■ Given data ■
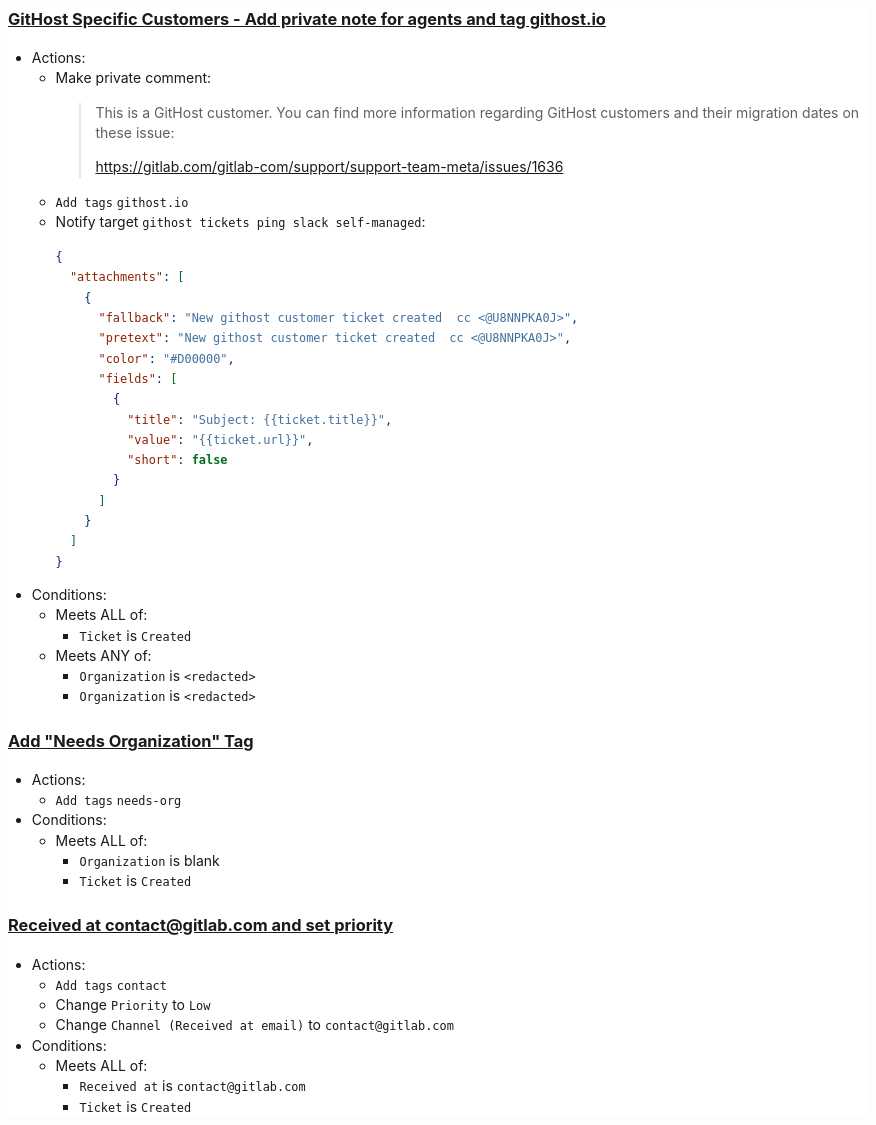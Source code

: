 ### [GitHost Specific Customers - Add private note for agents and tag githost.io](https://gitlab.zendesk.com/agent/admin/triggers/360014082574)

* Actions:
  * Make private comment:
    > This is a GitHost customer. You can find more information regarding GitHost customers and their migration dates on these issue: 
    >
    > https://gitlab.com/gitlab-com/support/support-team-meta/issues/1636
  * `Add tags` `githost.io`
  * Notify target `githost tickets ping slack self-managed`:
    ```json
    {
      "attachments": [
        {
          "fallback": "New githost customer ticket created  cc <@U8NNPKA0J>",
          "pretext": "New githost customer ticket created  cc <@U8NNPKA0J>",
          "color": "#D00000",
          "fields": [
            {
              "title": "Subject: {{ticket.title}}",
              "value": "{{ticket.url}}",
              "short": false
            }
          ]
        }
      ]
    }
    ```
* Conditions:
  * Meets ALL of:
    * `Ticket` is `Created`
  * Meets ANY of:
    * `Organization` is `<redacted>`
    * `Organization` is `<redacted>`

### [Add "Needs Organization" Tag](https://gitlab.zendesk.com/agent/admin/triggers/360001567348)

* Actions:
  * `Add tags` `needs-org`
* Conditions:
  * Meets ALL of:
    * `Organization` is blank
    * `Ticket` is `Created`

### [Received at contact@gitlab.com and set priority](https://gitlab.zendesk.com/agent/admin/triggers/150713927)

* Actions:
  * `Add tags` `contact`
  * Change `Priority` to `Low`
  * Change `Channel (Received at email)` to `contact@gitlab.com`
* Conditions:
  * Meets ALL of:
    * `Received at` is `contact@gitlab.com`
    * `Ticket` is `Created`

* * *

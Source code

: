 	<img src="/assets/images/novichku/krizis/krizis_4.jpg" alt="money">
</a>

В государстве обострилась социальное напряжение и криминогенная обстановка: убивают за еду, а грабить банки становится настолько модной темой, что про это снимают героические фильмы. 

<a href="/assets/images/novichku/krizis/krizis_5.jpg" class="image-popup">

■ Work request ■
Give only a number, namely how many lines in the entries above hold the word "private".

■ Finished exercise ■
2